As this election campaign began, Manchester Evening News chief reporter, David Ottewell, wrote a piece I meant to blog agreement with about the role of the internet in the election.
Ottewell argued that the internet is essentially an immature place filled with nasty people mounting vicious attacks, protected by anonymity. Such an environment is off putting to most people and so the internet would only serve a minority with views already set in stone, Ottewell argued. Perhaps that overstates the case a little, but I found myself nodding in agreement.
But now, with polls opening in a couple of days, I’m more shocked by how poorly this election has been served by the traditional media. I’ve written elsewhere of the blatant partisanship of the Evening Standard’s Paul Waugh and the Daily Mirror’s pathetic chicken man.
Today the Manchester Evening News has its chief reporter hyping an online readers poll as if it were as reliable (I took part a couple of times myself) as something commissioned from one of the major polling companies. Polls like this are just for fun.
Meanwhile, as the same newspaper has been relentlessly hyping an ordinary voter confronts the PM story as if it were something new, Ottewell ignores a very real financial scandal involving the two Lib Dem MPs on his patch fighting marginal seats. A story first broken on a local blog.

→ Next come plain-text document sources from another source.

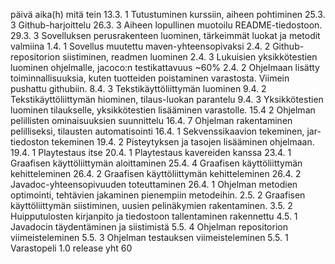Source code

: päivä 	aika(h)  mitä tein
13.3.     1 	   Tutustuminen kurssiin, aiheen pohtiminen
25.3.     3 	   Github-harjoittelu
26.3.     3 	   Aiheen lopullinen muotoilu README-tiedostoon.
29.3.     3        Sovelluksen perusrakenteen luominen, tärkeimmät luokat ja metodit valmiina
1.4.      1        Sovellus muutettu maven-yhteensopivaksi
2.4.      2 	   Github-repositorion siistiminen, readmen luominen
2.4.      3 	   Lukuisien yksikkötestien luominen ohjelmalle, jacoco:n testikattavuus ~60%
2.4.      2        Ohjelmaan lisätty toiminnallisuuksia, kuten tuotteiden poistaminen varastosta. Viimein pushattu githubiin.
8.4.      3        Tekstikäyttöliittymän luominen
9.4.      2        Tekstikäyttöliittymän hiominen, tilaus-luokan parantelu
9.4.      3        Yksikkötestien luominen tilaukselle, yksikkötestien lisääminen varastolle.
15.4      2        Ohjelman pelillisten ominaisuuksien suunnittelu
16.4.     7        Ohjelman rakentaminen pelilliseksi, tilausten automatisointi
16.4.     1        Sekvenssikaavion tekeminen, jar-tiedoston tekeminen
19.4.     2        Pisteytyksen ja tasojen lisääminen ohjelmaan.
19.4.     1        Playtestaus itse
20.4.     1        Playtestaus kavereiden kanssa
23.4.     1        Graafisen käyttöliittymän aloittaminen
25.4.     4        Graafisen käyttöliittymän kehitteleminen
26.4.     2        Graafisen käyttöliittymän kehitteleminen
26.4.     2        Javadoc-yhteensopivuuden toteuttaminen
26.4.     1        Ohjelman metodien optimointi, tehtävien jakaminen pienempiin metodeihin.
2.5.      2        Graafisen käyttöliittymän siistiminen, uusien pelinäkymien rakentaminen.
3.5.      2        Huipputulosten kirjanpito ja tiedostoon tallentaminen rakennettu
4.5.      1        Javadocin täydentäminen ja siistimistä
5.5.      4        Ohjelman repositorion viimeisteleminen
5.5.      3        Ohjelman testauksen viimeisteleminen
5.5.      1        Varastopeli 1.0 release
yht       60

David Ottewell’s opening challenge to the internet – ‘come see how the professionals do it!’ – has proved empty. The traditional media has reported nonsense, manufactured nonsense and hyped nonsense. It has shied away from reporting stories that might be resource hungry or attract legal challenge, preferring to leave (admittedly partisan) bloggers to do that work. Bloggers risk becoming the media equivalent of the canary in the coalmine; first to break the difficult, risky stories and eager to pass their work on to a professional to share with a wider mainstream audience.